Making Sense of Unstructured Data in Medicine using Ontologies
Nigam Shah (Stanford)
Changes in biomedical science, public policy, information technology, and electronic heath record (EHR) adoption have converged recently to enable a transformation in the delivery, efficiency, and effectiveness of health care. The true richness and complexity of health records lies within the clinical notes, which are free-text reports written by doctors and nurses in their daily practice. We have developed a scalable annotation and analysis workflow that uses public biomedical ontologies and is based on the term recognition tools developed by the National Center for Biomedical Ontology (NCBO).

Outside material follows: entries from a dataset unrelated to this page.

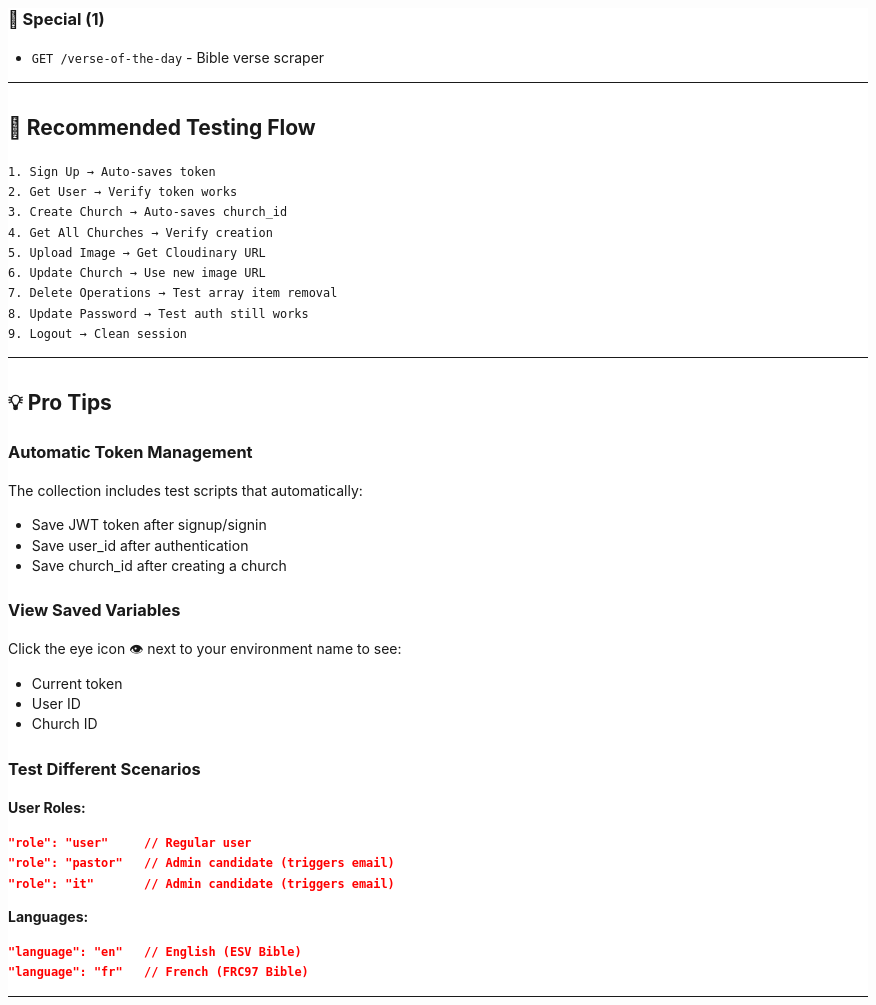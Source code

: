 ### 🌟 Special (1)
- `GET /verse-of-the-day` - Bible verse scraper

---

## 🧪 Recommended Testing Flow

```
1. Sign Up → Auto-saves token
2. Get User → Verify token works
3. Create Church → Auto-saves church_id
4. Get All Churches → Verify creation
5. Upload Image → Get Cloudinary URL
6. Update Church → Use new image URL
7. Delete Operations → Test array item removal
8. Update Password → Test auth still works
9. Logout → Clean session
```

---

## 💡 Pro Tips

### Automatic Token Management
The collection includes test scripts that automatically:
- Save JWT token after signup/signin
- Save user_id after authentication
- Save church_id after creating a church

### View Saved Variables
Click the eye icon 👁️ next to your environment name to see:
- Current token
- User ID
- Church ID

### Test Different Scenarios

**User Roles:**
```json
"role": "user"     // Regular user
"role": "pastor"   // Admin candidate (triggers email)
"role": "it"       // Admin candidate (triggers email)
```

**Languages:**
```json
"language": "en"   // English (ESV Bible)
"language": "fr"   // French (FRC97 Bible)
```

---
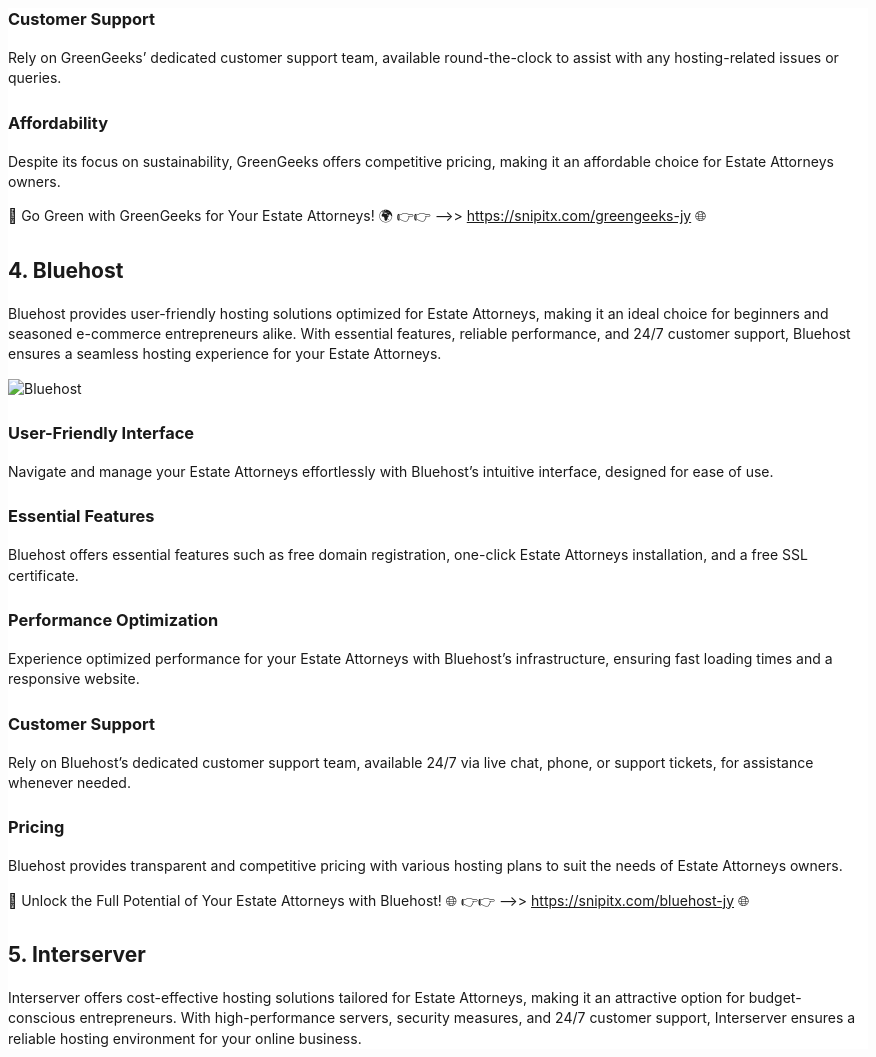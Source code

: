 ### Customer Support
Rely on GreenGeeks’ dedicated customer support team, available round-the-clock to assist with any hosting-related issues or queries.

### Affordability
Despite its focus on sustainability, GreenGeeks offers competitive pricing, making it an affordable choice for Estate Attorneys owners.

🌿 Go Green with GreenGeeks for Your Estate Attorneys! 🌍
👉👉 -->> https://snipitx.com/greengeeks-jy 🌐

## 4. Bluehost

Bluehost provides user-friendly hosting solutions optimized for Estate Attorneys, making it an ideal choice for beginners and seasoned e-commerce entrepreneurs alike. With essential features, reliable performance, and 24/7 customer support, Bluehost ensures a seamless hosting experience for your Estate Attorneys.

![Bluehost](https://i.imgur.com/PasFF9E.jpeg "Bluehost Hosting")

### User-Friendly Interface
Navigate and manage your Estate Attorneys effortlessly with Bluehost’s intuitive interface, designed for ease of use.

### Essential Features
Bluehost offers essential features such as free domain registration, one-click Estate Attorneys installation, and a free SSL certificate.

### Performance Optimization
Experience optimized performance for your Estate Attorneys with Bluehost’s infrastructure, ensuring fast loading times and a responsive website.

### Customer Support
Rely on Bluehost’s dedicated customer support team, available 24/7 via live chat, phone, or support tickets, for assistance whenever needed.

### Pricing
Bluehost provides transparent and competitive pricing with various hosting plans to suit the needs of Estate Attorneys owners.

🚀 Unlock the Full Potential of Your Estate Attorneys with Bluehost! 🌐
👉👉 -->> https://snipitx.com/bluehost-jy 🌐

## 5. Interserver

Interserver offers cost-effective hosting solutions tailored for Estate Attorneys, making it an attractive option for budget-conscious entrepreneurs. With high-performance servers, security measures, and 24/7 customer support, Interserver ensures a reliable hosting environment for your online business.
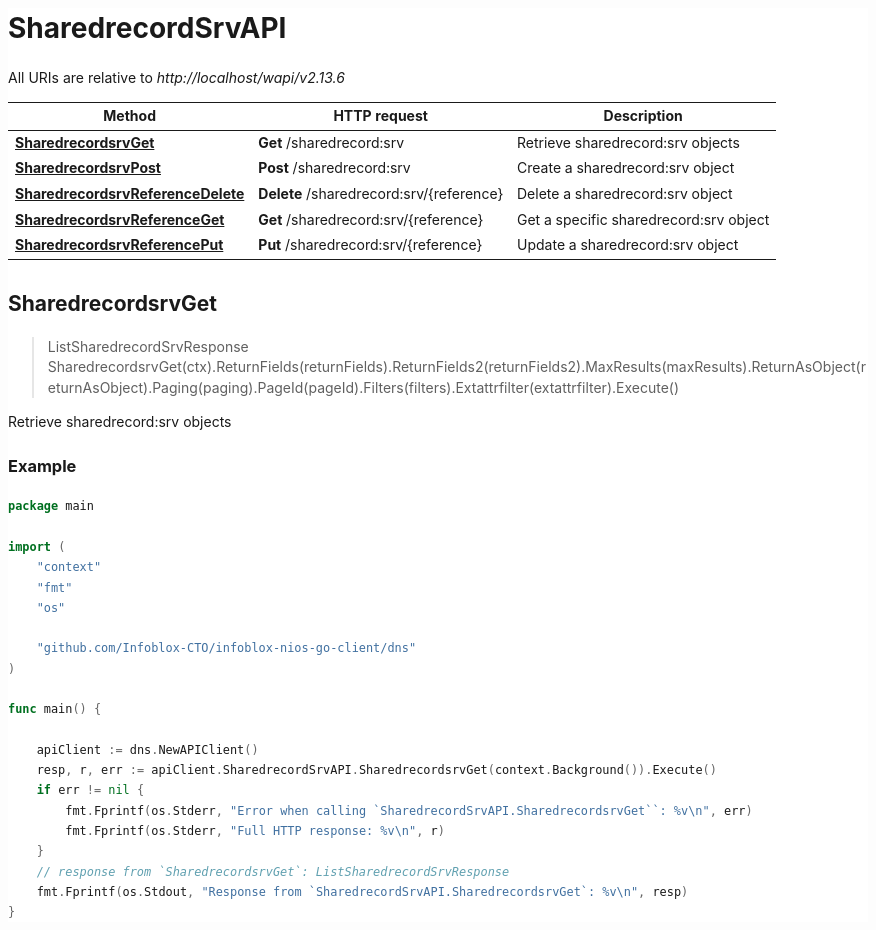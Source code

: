 # SharedrecordSrvAPI

All URIs are relative to *http://localhost/wapi/v2.13.6*

Method | HTTP request | Description
------------- | ------------- | -------------
[**SharedrecordsrvGet**](SharedrecordSrvAPI.md#SharedrecordsrvGet) | **Get** /sharedrecord:srv | Retrieve sharedrecord:srv objects
[**SharedrecordsrvPost**](SharedrecordSrvAPI.md#SharedrecordsrvPost) | **Post** /sharedrecord:srv | Create a sharedrecord:srv object
[**SharedrecordsrvReferenceDelete**](SharedrecordSrvAPI.md#SharedrecordsrvReferenceDelete) | **Delete** /sharedrecord:srv/{reference} | Delete a sharedrecord:srv object
[**SharedrecordsrvReferenceGet**](SharedrecordSrvAPI.md#SharedrecordsrvReferenceGet) | **Get** /sharedrecord:srv/{reference} | Get a specific sharedrecord:srv object
[**SharedrecordsrvReferencePut**](SharedrecordSrvAPI.md#SharedrecordsrvReferencePut) | **Put** /sharedrecord:srv/{reference} | Update a sharedrecord:srv object



## SharedrecordsrvGet

> ListSharedrecordSrvResponse SharedrecordsrvGet(ctx).ReturnFields(returnFields).ReturnFields2(returnFields2).MaxResults(maxResults).ReturnAsObject(returnAsObject).Paging(paging).PageId(pageId).Filters(filters).Extattrfilter(extattrfilter).Execute()

Retrieve sharedrecord:srv objects



### Example

```go
package main

import (
	"context"
	"fmt"
	"os"

	"github.com/Infoblox-CTO/infoblox-nios-go-client/dns"
)

func main() {

	apiClient := dns.NewAPIClient()
	resp, r, err := apiClient.SharedrecordSrvAPI.SharedrecordsrvGet(context.Background()).Execute()
	if err != nil {
		fmt.Fprintf(os.Stderr, "Error when calling `SharedrecordSrvAPI.SharedrecordsrvGet``: %v\n", err)
		fmt.Fprintf(os.Stderr, "Full HTTP response: %v\n", r)
	}
	// response from `SharedrecordsrvGet`: ListSharedrecordSrvResponse
	fmt.Fprintf(os.Stdout, "Response from `SharedrecordSrvAPI.SharedrecordsrvGet`: %v\n", resp)
}
```
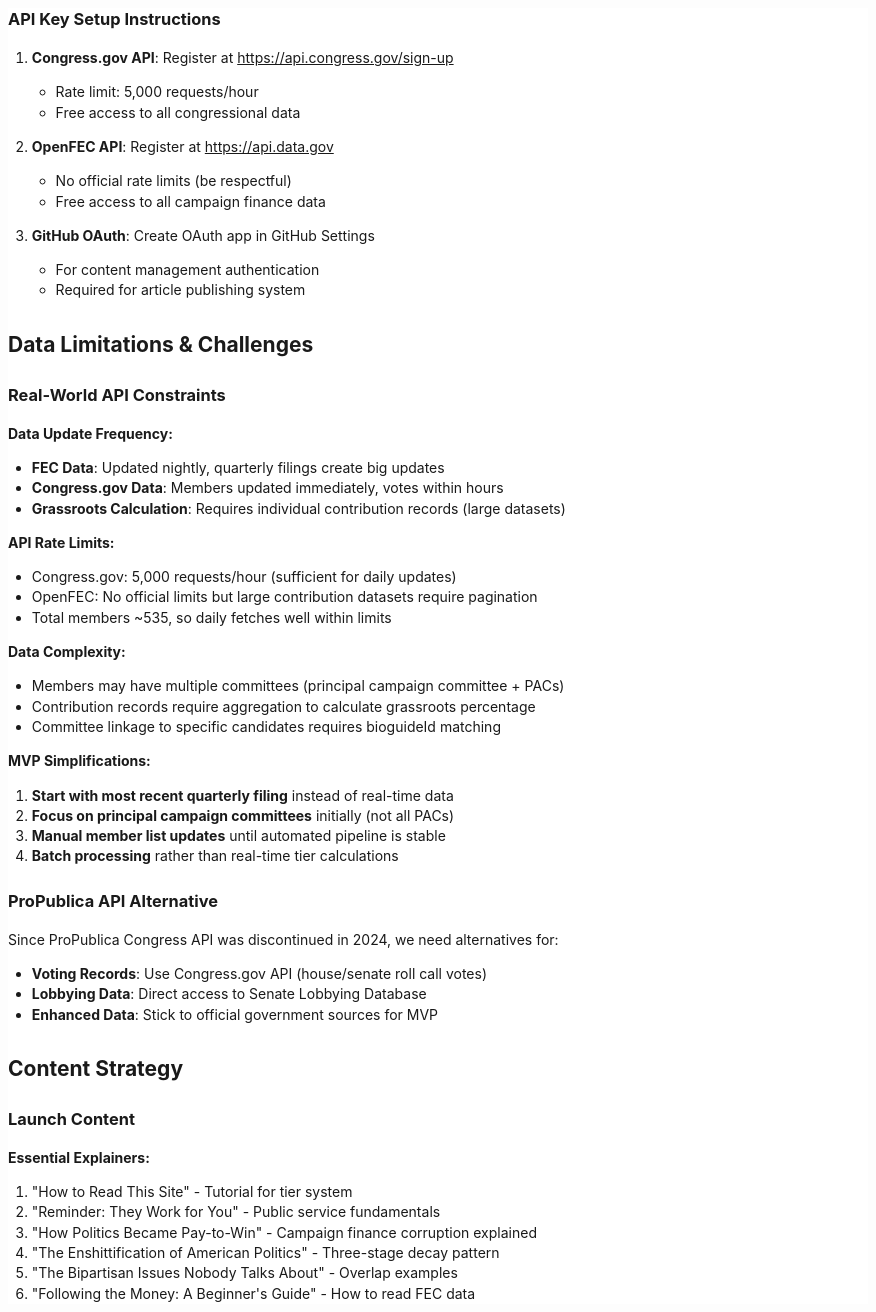 ### API Key Setup Instructions
1. **Congress.gov API**: Register at https://api.congress.gov/sign-up
   - Rate limit: 5,000 requests/hour
   - Free access to all congressional data

2. **OpenFEC API**: Register at https://api.data.gov
   - No official rate limits (be respectful)
   - Free access to all campaign finance data

3. **GitHub OAuth**: Create OAuth app in GitHub Settings
   - For content management authentication
   - Required for article publishing system

## Data Limitations & Challenges

### Real-World API Constraints
**Data Update Frequency:**
- **FEC Data**: Updated nightly, quarterly filings create big updates
- **Congress.gov Data**: Members updated immediately, votes within hours
- **Grassroots Calculation**: Requires individual contribution records (large datasets)

**API Rate Limits:**
- Congress.gov: 5,000 requests/hour (sufficient for daily updates)
- OpenFEC: No official limits but large contribution datasets require pagination
- Total members ~535, so daily fetches well within limits

**Data Complexity:**
- Members may have multiple committees (principal campaign committee + PACs)
- Contribution records require aggregation to calculate grassroots percentage
- Committee linkage to specific candidates requires bioguideId matching

**MVP Simplifications:**
1. **Start with most recent quarterly filing** instead of real-time data
2. **Focus on principal campaign committees** initially (not all PACs)
3. **Manual member list updates** until automated pipeline is stable
4. **Batch processing** rather than real-time tier calculations

### ProPublica API Alternative
Since ProPublica Congress API was discontinued in 2024, we need alternatives for:
- **Voting Records**: Use Congress.gov API (house/senate roll call votes)
- **Lobbying Data**: Direct access to Senate Lobbying Database
- **Enhanced Data**: Stick to official government sources for MVP

## Content Strategy

### Launch Content
**Essential Explainers:**
1. "How to Read This Site" - Tutorial for tier system
2. "Reminder: They Work for You" - Public service fundamentals
3. "How Politics Became Pay-to-Win" - Campaign finance corruption explained
4. "The Enshittification of American Politics" - Three-stage decay pattern
5. "The Bipartisan Issues Nobody Talks About" - Overlap examples
6. "Following the Money: A Beginner's Guide" - How to read FEC data
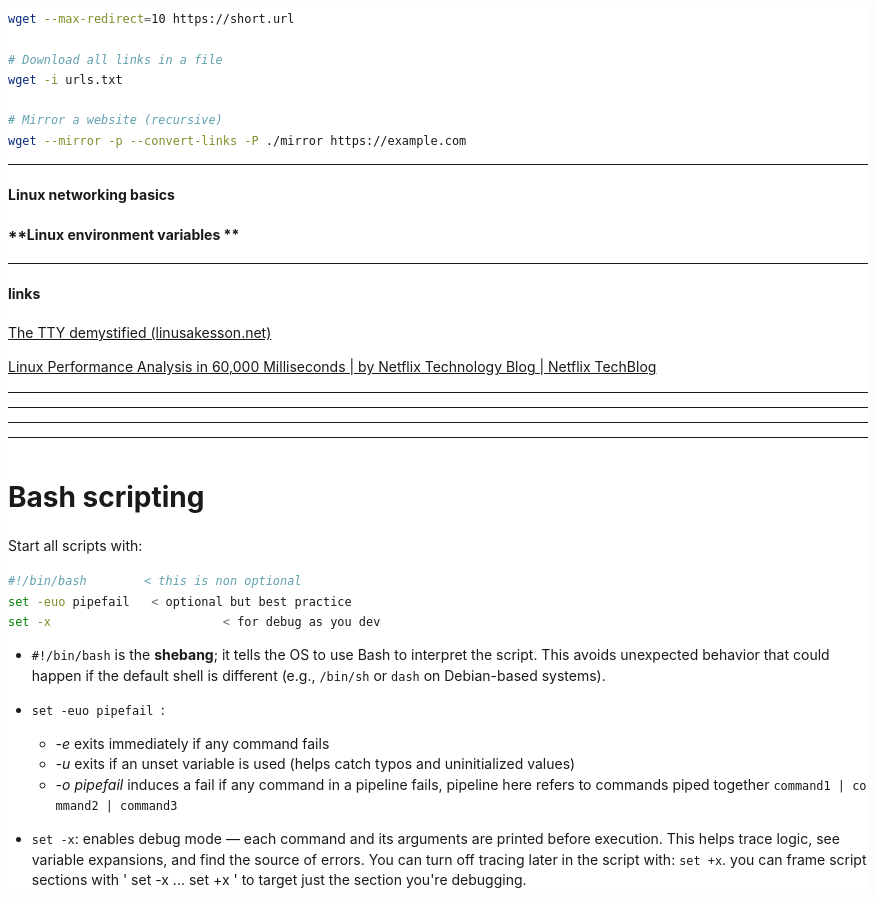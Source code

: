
 ```bash
wget --max-redirect=10 https://short.url

# Download all links in a file
wget -i urls.txt

# Mirror a website (recursive)
wget --mirror -p --convert-links -P ./mirror https://example.com
```



---

#### **Linux networking basics**

#### **Linux environment variables **


---

#### links
[The TTY demystified (linusakesson.net)](https://www.linusakesson.net/programming/tty/index.php)

[Linux Performance Analysis in 60,000 Milliseconds | by Netflix Technology Blog | Netflix TechBlog](https://netflixtechblog.com/linux-performance-analysis-in-60-000-milliseconds-accc10403c55)

---
---
---
---





# **Bash scripting**

Start all scripts with:

```bash
#!/bin/bash        < this is non optional
set -euo pipefail   < optional but best practice
set -x                        < for debug as you dev
```

- `#!/bin/bash` is the **shebang**; it tells the OS to use Bash to interpret the script. This avoids unexpected behavior that could happen if the default shell is different (e.g., `/bin/sh` or `dash` on Debian-based systems).
    
- `set -euo pipefail `:  
	- *-e* exits immediately if any command fails
	- *-u* exits if an unset variable is used (helps catch typos and uninitialized values)
	- *-o pipefail* induces a fail if any command in a pipeline fails, pipeline here refers to commands piped together `command1 | command2 | command3`
    
- `set -x`: enables debug mode — each command and its arguments are printed before execution. This helps trace logic, see variable expansions, and find the source of errors. You can turn off tracing later in the script with: `set +x`. you can frame script sections with ' set -x ... set +x ' to target just the section you're debugging.
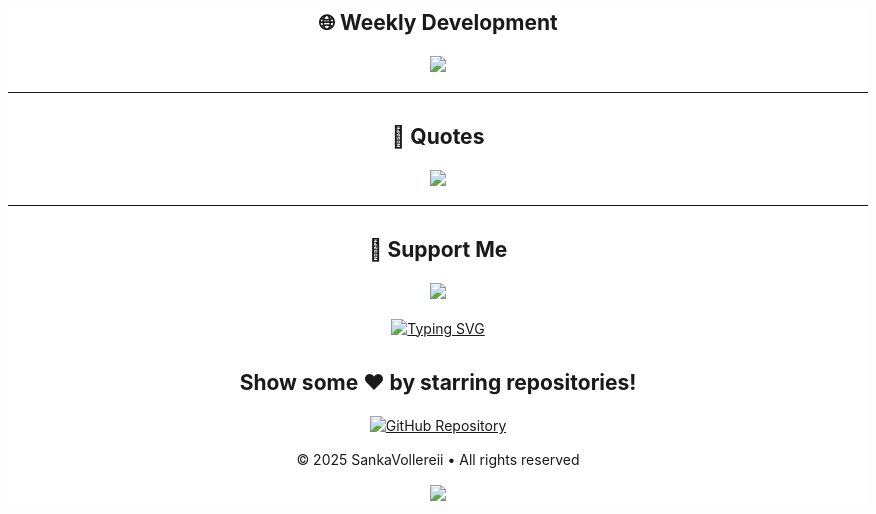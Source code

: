 <div align="center">
  <h2>🌐 Weekly Development</h2>
  <div align="center">
  <img src="https://github-readme-stats.vercel.app/api/wakatime?username=SankaVollereii&theme=tokyonight&hide_border=true" width="100%">
</div>

---

<div align="center">
  <h2>💬 Quotes</h2>  
  <img src="https://quotes-github-readme.vercel.app/api?type=horizontal&theme=radical" width="100%">
  
</div>

---

<div align="center">
  <h2>💝 Support Me</h2>

<p align="center">
  <img src="https://media1.tenor.com/m/t5zHqaeKfUEAAAAd/seele-vollerei.gif"/>
</p>

<div align="center">
  <a href="https://github.com/SankaVollereii">
    <img src="https://readme-typing-svg.demolab.com?font=Google+Sans&weight=600&size=24&pause=1000&color=63A4FF&center=true&vCenter=true&width=435&lines=Thanks+for+visiting!+%F0%9F%91%8B;Let's+code+and+learn+together!+%F0%9F%9A%80" alt="Typing SVG" />
  </a>
</div>
<div align="center">
  <h2>Show some ❤️ by starring repositories!</h2>
<footer align="center">
<a href="https://github.com/SankaVollereii" target="_blank" rel="noopener noreferrer">
<img src="https://img.shields.io/badge/GitHub-100000?style=for-the-badge&logo=github&logoColor=white" alt="GitHub Repository" />
</a>
<p>© 2025 SankaVollereii • All rights reserved</p>
</footer>

<img src="https://capsule-render.vercel.app/api?type=waving&color=0:83eaf1,100:63a4ff&height=120&section=footer"/>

We will review the underlying components of this annotation workflow (specifically the Annotator and Lexicon Builder components). We will then discuss the applications of this workflow to 9.5 million clinical documents--from the electronic health records of approximately one million adult patients from the STRIDE Clinical Data Warehouse, part of Stanford's CTSA Informatics platform--to identify statistically significant patterns of drug use and to conduct drug safety surveillance. For the patterns of drug use, we validate the usage patterns learned from the data against FDA-approved indications as well as external sources of known off-label use such as Medi-Span. For drug safety surveillance, we show that drug–disease co-occurrences and the temporal ordering of drugs and disease mentions in clinical notes can be examined for statistical enrichment and used to detect potential adverse events.